**Setting Up**

For the initial set up, I need to:
* import sqlite3 in order to interact with the database
* import pandas to display the result in table format
* connect to database

In [1]:
import pandas as pd
import sqlite3 as sql

In [2]:
#Connecting to the database in my Google Drive
try:
    conn = sql.connect("sql-murder-mystery.db")
    cursor = conn.cursor()
    print("Connected to Database Successfully")
except:
    print("Database Error")

Connected to Database Successfully


In [3]:
#Set the dataframe width to max for better viewing.
pd.set_option("display.max_colwidth", None)

**STARTING POINT**

"A crime has taken place and the detective needs your help.

The detective gave you the crime scene report, but you somehow lost it.

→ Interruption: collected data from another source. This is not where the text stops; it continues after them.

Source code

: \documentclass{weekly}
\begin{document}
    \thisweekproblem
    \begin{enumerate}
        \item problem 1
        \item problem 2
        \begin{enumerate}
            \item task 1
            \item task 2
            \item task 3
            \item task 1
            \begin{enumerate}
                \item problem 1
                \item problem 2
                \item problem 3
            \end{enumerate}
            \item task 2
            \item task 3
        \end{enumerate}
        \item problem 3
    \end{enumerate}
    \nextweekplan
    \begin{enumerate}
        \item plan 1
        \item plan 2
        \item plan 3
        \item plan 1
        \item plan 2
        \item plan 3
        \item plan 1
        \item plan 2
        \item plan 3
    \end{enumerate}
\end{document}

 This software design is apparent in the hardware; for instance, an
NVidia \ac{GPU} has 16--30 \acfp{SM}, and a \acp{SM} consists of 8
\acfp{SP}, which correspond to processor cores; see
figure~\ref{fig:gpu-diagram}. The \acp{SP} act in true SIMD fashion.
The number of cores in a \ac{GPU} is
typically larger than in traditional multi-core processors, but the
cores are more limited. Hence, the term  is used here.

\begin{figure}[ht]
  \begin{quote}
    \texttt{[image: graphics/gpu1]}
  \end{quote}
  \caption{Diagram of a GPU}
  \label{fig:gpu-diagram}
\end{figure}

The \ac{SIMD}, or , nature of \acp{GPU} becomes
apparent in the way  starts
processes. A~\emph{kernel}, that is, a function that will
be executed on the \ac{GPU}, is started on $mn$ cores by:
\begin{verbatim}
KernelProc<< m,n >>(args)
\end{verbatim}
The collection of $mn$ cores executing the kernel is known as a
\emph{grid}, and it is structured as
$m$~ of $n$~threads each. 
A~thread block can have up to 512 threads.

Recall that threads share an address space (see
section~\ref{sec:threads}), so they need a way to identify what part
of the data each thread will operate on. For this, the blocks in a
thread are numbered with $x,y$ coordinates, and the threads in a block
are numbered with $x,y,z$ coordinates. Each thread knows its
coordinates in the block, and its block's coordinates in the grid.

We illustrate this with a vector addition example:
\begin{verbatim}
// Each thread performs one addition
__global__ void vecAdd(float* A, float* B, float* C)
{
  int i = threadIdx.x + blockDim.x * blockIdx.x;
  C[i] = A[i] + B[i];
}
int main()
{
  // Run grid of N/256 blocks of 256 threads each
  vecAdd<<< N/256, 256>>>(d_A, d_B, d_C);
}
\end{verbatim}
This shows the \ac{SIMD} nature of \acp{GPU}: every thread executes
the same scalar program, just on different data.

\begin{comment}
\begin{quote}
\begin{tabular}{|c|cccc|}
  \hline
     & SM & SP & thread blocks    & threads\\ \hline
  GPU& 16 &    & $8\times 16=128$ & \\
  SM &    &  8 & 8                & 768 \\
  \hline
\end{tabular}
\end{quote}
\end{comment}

You vaguely remember that **the crime was a murder** that occurred sometime on **Jan.15, 2018** and that it **took place in SQL City**.

Start by retrieving the corresponding crime scene report from the police department's database."

Clue from website http://mystery.knightlab.com/


In [4]:
#Find the crime scene report for the murder
query_1 = """
SELECT *
FROM crime_scene_report
WHERE
    type LIKE 'Murder' AND
    date LIKE '20180115' AND
    city LIKE 'SQL City'
;
"""

#Read the SQL query
pd.read_sql_query(query_1,conn)

Unnamed: 0,date,type,description,city
0,20180115,murder,"Security footage shows that there were 2 witnesses. The first witness lives at the last house on ""Northwestern Dr"". The second witness, named Annabel, lives somewhere on ""Franklin Ave"".",SQL City


**First Witness**

Finding the first witness with these criteria:
*   Lives on 'Northwestern Dr'
*   Lives at the last house


In [5]:
#First witness
query_2 = """
SELECT *
FROM person
WHERE
    address_street_name LIKE 'Northwestern Dr'
ORDER BY address_number DESC
LIMIT 1
;
"""

#Read the SQL query
pd.read_sql_query(query_2,conn)

Unnamed: 0,id,name,license_id,address_number,address_street_name,ssn
0,14887,Morty Schapiro,118009,4919,Northwestern Dr,111564949


**Second Witness**

Finding the first witness with these criteria:

*   Named Annabel
*   Lives somewhere on 'Franklin Ave'

In [6]:
query_3 = """
SELECT *
FROM person
WHERE
    name LIKE '%Annabel%' AND
    address_street_name LIKE 'Franklin Ave'
;
"""

#Read the SQL query
pd.read_sql_query(query_3,conn)

Unnamed: 0,id,name,license_id,address_number,address_street_name,ssn
0,16371,Annabel Miller,490173,103,Franklin Ave,318771143


**Witness Information**
Witness ID obtained:
*   14887
*   16371

Next, we need to find their interview transcript of the witnesses


In [None]:
query_4 = """
SELECT *
FROM interview
WHERE person_id IN (14887, 16371)
;
"""

#Read the SQL query
pd.read_sql_query(query_4,conn)

Unnamed: 0,person_id,transcript
0,14887,"I heard a gunshot and then saw a man run out. He had a ""Get Fit Now Gym"" bag. The membership number on the bag started with ""48Z"". Only gold members have those bags. The man got into a car with a plate that included ""H42W""."
1,16371,"I saw the murder happen, and I recognized the killer from my gym when I was working out last week on January the 9th."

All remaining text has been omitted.